Start of SUPPLIED RECORDS

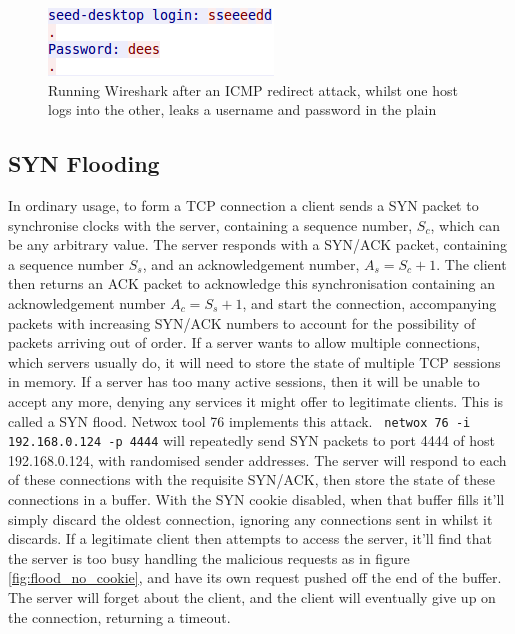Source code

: \begin{figure}[h]
    \centering
    \includegraphics{images/telnet_sucks.png}
    \caption{Running Wireshark after an ICMP redirect attack, whilst one host logs into the other, leaks a username and
    password in the plain}
    \label{fig:telnet_sucks}
\end{figure}
\subsection{SYN Flooding}\label{sec_synflood}

In ordinary usage, to form a TCP connection a client sends a SYN packet to synchronise clocks with the server,
containing a sequence number, $S_c$, which can be any arbitrary value. The server responds with a SYN/ACK packet,
containing a sequence number $S_s$, and an acknowledgement number, $A_s = S_c+1$. The client then returns an ACK packet
to acknowledge this synchronisation containing an acknowledgement number $A_c = S_s+1$, and start the connection,
accompanying packets with increasing SYN/ACK numbers to account for the possibility of packets arriving out of order. If a
server wants to allow multiple connections, which servers usually do, it will need to store the state of multiple TCP
sessions in memory. If a server has too many active sessions, then it will be unable to accept any more, denying any
services it might offer to legitimate clients. This is called a SYN flood. Netwox tool 76 implements this attack. {\tt
netwox 76 -i 192.168.0.124 -p 4444} will repeatedly send SYN packets to port 4444 of host 192.168.0.124, with randomised
sender addresses. The server will respond to each of these connections with the requisite SYN/ACK, then store the state
of these connections in a buffer. With the SYN cookie disabled, when that buffer fills it'll simply discard the oldest
connection, ignoring any connections sent in whilst it discards. If a legitimate client then attempts to access the
server, it'll find that the server is too busy handling the malicious requests as in figure \ref{fig:flood_no_cookie},
and have its own request pushed off the end of the buffer. The server will forget about the client, and the client will
eventually give up on the connection, returning a timeout.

End of SUPPLIED RECORDS

### TO DO
Reproduce each entry above word for word. Pictures are not part of the copy.

### RESPONSE TO THE TASK
Source code

: \begin{figure}[h]
    \centering
    \includegraphics{images/telnet_sucks.png}
    \caption{Running Wireshark after an ICMP redirect attack, whilst one host logs into the other, leaks a username and
    password in the plain}
    \label{fig:telnet_sucks}
\end{figure}
\subsection{SYN Flooding}\label{sec_synflood}

In ordinary usage, to form a TCP connection a client sends a SYN packet to synchronise clocks with the server,
containing a sequence number, $S_c$, which can be any arbitrary value. The server responds with a SYN/ACK packet,
containing a sequence number $S_s$, and an acknowledgement number, $A_s = S_c+1$. The client then returns an ACK packet
to acknowledge this synchronisation containing an acknowledgement number $A_c = S_s+1$, and start the connection,
accompanying packets with increasing SYN/ACK numbers to account for the possibility of packets arriving out of order. If a
server wants to allow multiple connections, which servers usually do, it will need to store the state of multiple TCP
sessions in memory. If a server has too many active sessions, then it will be unable to accept any more, denying any
services it might offer to legitimate clients. This is called a SYN flood. Netwox tool 76 implements this attack. {\tt
netwox 76 -i 192.168.0.124 -p 4444} will repeatedly send SYN packets to port 4444 of host 192.168.0.124, with randomised
sender addresses. The server will respond to each of these connections with the requisite SYN/ACK, then store the state
of these connections in a buffer. With the SYN cookie disabled, when that buffer fills it'll simply discard the oldest
connection, ignoring any connections sent in whilst it discards. If a legitimate client then attempts to access the
server, it'll find that the server is too busy handling the malicious requests as in figure \ref{fig:flood_no_cookie},
and have its own request pushed off the end of the buffer. The server will forget about the client, and the client will
eventually give up on the connection, returning a timeout.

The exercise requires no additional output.